Dans le Nord-Est, région pourtant éloignée de l’épicentre de la violence, la population s’interroge également sur le sens même de Noël en 2025. À Fort-Liberté, Mona Jean et Joseph André, déplacés de Mirebalais, peinent à nourrir et vêtir leurs enfants. Hébergés dans des locaux administratifs sous protection minimale, ils dénoncent des conditions de vie indignes, incompatibles avec toute célébration.
À Capotille, la nostalgie domine. Fabiola se souvient d’un temps où les sapins, les achats de fin d’année et les rêves d’enfants donnaient corps à la fête. Aujourd’hui, dit-elle, tout a disparu, emporté par la crise et l’appauvrissement généralisé.
Pourtant, malgré l’adversité, certains refusent de renoncer complètement à l’esprit de Noël. À Terre-Rouge, Salomon tente de préserver, avec des moyens limités, les valeurs de solidarité et de partage. Une résistance morale, fragile, face à un environnement qui broie les espoirs.
Mais pour beaucoup, la colère et le désenchantement l’emportent. À Trou-du-Nord, Antoine, 61 ans, résume la situation sans détour : « Sous les balles, il n’y a pas de Noël ». Une déclaration lourde de sens, qui pointe l’incapacité des autorités à restaurer la sécurité et à redonner une perspective au pays.

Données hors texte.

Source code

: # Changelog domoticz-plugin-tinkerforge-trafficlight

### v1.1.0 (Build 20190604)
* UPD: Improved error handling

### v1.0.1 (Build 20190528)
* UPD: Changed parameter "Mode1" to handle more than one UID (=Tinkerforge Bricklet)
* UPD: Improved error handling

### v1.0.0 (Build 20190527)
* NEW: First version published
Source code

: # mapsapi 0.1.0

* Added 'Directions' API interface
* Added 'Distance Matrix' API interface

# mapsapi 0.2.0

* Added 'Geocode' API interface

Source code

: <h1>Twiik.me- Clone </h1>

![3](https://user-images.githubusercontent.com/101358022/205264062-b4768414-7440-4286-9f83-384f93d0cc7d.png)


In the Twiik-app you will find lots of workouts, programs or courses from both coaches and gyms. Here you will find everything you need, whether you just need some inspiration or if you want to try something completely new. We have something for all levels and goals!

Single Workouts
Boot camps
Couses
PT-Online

Du Haut Nord-Est dans les communes tels : Vallières et Mombin-Crochu une même question revient : pour qui existe encore Noël en Haïti ? Selon le journaliste Benoît Lafontant et de nombreux citoyens, seuls les membres du Conseil présidentiel de transition et du gouvernement semblent en mesure de célébrer. Pour les paysans, les déplacés, les pauvres et les oubliés, Noël n’est plus une fête, mais le symbole criant d’un État absent, sourd aux souffrances de sa population.
À écouter ces voix venues de tout le pays, une évidence s’impose : tant que l’insécurité, la misère et l’impunité domineront, Noël restera en Haïti une vitrine officielle déconnectée du vécu réel. Les autorités peuvent multiplier les discours et les cérémonies, mais sans réponses concrètes aux cris de détresse, elles continueront de fêter seules un Noël que le peuple, lui, n’a plus les moyens — ni la paix — de célébrer.